How seriously should we take President Donald Trump's threat yesterday to ratchet up tariffs on Chinese goods at the end of this week unless a major round of talks taking place in Washington from Wednesday (which informal reports suggest China may now cancel or possibly slightly delayed and abbreviated) results in a full agreement?
The answer, as is so often the case, is that we simply can't be sure with the mercurial Mr Trump.
The reaction of US business and the equity futures markets (and markets in Asia this morning) to his two tweets both suggest that some, at least, are not dismissing his word. And, as James Politi and Courtney Weaver point out in a well argued 'on the one hand, on the other hand' assessment in today's Financial Times (subscriber access only), the recent performance of the US economy and the US stock market may have convinced Mr Trump that he has more margin in which to play hardball if push comes to shove with Beijing.
However, in the quest for further relatively minor concessions from Beijing this could equally simply be familiar negotiating tactics from a President who seems firmly to believe that the threat of tariffs will inevitably win the day. To which I would add:
- Mr Trump's need to sooth the China 'hawks' in his own Administration (who include his own top trade negotiator Robert Lighthizer); and,
- His related need, in the event of a deal, to fend off inevitable criticism from Democrats that he hasn't been tough enough, an accusation which they are already levelling at him in the tussle over ratification of the USMCA.

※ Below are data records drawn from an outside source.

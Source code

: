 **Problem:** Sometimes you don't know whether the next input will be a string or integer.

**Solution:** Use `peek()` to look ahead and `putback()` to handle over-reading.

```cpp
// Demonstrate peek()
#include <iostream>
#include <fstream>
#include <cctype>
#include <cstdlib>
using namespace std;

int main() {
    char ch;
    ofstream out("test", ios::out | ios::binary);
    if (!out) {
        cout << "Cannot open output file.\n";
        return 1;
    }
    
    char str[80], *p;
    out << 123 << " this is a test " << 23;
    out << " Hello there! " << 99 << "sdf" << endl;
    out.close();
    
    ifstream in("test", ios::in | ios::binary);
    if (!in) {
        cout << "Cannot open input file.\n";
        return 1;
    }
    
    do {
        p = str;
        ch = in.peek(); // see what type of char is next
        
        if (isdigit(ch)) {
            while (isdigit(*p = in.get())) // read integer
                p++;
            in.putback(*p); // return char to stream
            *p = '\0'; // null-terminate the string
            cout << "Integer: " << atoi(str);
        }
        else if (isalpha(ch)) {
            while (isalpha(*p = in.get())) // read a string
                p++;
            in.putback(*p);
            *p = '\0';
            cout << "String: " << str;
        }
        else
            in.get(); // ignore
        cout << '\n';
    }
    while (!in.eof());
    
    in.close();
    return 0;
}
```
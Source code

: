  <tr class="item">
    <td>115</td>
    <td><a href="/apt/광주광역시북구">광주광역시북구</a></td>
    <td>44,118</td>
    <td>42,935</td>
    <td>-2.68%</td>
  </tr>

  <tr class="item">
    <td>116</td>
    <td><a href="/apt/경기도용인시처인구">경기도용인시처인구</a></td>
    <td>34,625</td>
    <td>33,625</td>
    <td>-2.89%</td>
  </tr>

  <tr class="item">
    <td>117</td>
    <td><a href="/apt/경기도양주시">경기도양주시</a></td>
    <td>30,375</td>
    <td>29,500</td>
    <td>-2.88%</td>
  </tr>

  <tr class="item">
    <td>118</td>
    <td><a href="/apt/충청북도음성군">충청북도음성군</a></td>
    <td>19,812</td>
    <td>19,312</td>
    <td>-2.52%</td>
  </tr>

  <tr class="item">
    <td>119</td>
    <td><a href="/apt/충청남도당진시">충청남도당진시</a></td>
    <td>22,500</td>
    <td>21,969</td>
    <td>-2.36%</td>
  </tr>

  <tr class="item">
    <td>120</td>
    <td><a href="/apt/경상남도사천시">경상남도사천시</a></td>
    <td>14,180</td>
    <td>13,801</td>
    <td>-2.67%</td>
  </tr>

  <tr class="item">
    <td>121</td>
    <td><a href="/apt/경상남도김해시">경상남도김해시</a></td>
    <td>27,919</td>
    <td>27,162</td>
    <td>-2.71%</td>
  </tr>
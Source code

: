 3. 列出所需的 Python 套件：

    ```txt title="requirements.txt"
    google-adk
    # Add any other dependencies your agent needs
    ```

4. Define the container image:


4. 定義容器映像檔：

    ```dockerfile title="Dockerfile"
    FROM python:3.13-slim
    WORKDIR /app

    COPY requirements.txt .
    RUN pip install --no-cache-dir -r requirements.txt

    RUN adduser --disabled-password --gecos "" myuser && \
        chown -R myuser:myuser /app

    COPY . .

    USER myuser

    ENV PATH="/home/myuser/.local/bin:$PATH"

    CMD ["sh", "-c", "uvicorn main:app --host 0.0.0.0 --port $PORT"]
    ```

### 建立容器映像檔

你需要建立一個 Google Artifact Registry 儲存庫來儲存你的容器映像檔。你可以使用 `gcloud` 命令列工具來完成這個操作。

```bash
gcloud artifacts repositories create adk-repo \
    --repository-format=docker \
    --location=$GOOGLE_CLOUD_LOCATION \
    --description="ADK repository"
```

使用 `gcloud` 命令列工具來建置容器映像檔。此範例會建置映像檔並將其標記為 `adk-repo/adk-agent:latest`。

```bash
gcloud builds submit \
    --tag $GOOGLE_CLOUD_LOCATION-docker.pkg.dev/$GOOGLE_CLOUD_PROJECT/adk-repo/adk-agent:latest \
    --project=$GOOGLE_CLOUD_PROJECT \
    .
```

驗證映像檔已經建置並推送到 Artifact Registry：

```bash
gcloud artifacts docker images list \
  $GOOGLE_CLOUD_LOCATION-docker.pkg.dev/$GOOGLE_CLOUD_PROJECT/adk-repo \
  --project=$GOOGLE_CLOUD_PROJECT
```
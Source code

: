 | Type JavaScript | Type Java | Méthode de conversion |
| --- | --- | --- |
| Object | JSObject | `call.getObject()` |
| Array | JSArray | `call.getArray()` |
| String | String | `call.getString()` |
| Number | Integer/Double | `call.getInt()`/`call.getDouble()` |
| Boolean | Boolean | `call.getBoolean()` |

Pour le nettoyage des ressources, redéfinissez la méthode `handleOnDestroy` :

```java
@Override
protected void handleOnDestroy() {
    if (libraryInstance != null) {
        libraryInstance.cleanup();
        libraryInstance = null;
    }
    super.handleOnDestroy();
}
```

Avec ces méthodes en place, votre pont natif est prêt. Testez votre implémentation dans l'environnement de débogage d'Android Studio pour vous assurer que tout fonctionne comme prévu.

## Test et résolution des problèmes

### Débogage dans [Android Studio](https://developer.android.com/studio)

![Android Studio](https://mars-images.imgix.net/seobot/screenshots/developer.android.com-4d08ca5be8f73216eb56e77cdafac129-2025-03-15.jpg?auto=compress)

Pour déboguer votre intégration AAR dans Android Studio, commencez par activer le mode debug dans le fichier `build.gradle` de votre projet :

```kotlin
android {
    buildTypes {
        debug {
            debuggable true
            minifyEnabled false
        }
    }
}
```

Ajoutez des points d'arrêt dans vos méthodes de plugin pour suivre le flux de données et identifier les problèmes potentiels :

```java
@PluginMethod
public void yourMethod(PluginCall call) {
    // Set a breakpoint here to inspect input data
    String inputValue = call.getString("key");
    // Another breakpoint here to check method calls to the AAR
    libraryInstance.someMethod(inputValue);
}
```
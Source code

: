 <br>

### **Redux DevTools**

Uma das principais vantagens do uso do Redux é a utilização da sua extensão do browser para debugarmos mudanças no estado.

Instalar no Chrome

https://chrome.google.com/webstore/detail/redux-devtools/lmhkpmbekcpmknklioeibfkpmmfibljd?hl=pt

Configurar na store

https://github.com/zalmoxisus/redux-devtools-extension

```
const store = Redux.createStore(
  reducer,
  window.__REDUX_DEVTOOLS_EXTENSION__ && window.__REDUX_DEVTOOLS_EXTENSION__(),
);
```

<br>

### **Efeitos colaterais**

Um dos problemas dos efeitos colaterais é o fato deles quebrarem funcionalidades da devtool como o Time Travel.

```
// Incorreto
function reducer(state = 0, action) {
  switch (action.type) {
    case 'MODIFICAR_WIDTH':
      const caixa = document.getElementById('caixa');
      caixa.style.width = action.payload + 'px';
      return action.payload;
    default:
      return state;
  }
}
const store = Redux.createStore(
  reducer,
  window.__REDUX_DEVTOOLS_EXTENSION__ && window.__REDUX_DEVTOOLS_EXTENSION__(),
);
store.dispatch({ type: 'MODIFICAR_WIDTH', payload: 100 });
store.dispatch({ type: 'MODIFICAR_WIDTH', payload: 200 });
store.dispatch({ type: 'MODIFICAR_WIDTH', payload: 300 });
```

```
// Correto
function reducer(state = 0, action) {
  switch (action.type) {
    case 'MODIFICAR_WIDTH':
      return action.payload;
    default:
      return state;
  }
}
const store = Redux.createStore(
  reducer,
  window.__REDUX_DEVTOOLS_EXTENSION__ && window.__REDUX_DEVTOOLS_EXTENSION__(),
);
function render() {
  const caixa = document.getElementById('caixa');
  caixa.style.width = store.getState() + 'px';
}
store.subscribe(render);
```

Furthermore, the President will wish to portray any deal as a personal triumph.
In short, as we have seen previously, Mr Trump's propensity to talk loud and carry a small stick (ie the reverse Theodore Roosevelt's philosophy) is not to be dismissed! And, however much room for manoeuvre he may think he has in terms of the US economy and stock market, if he does follow through on his threat, the Trumpian 'stick' would undoubtedly turn out to be a two-edged sword.
On balance, therefore, although Mr Trump's threats could backfire badly on him, consistent with the article I published last week, I still think striking a deal in the next few days is a better than 50% probability.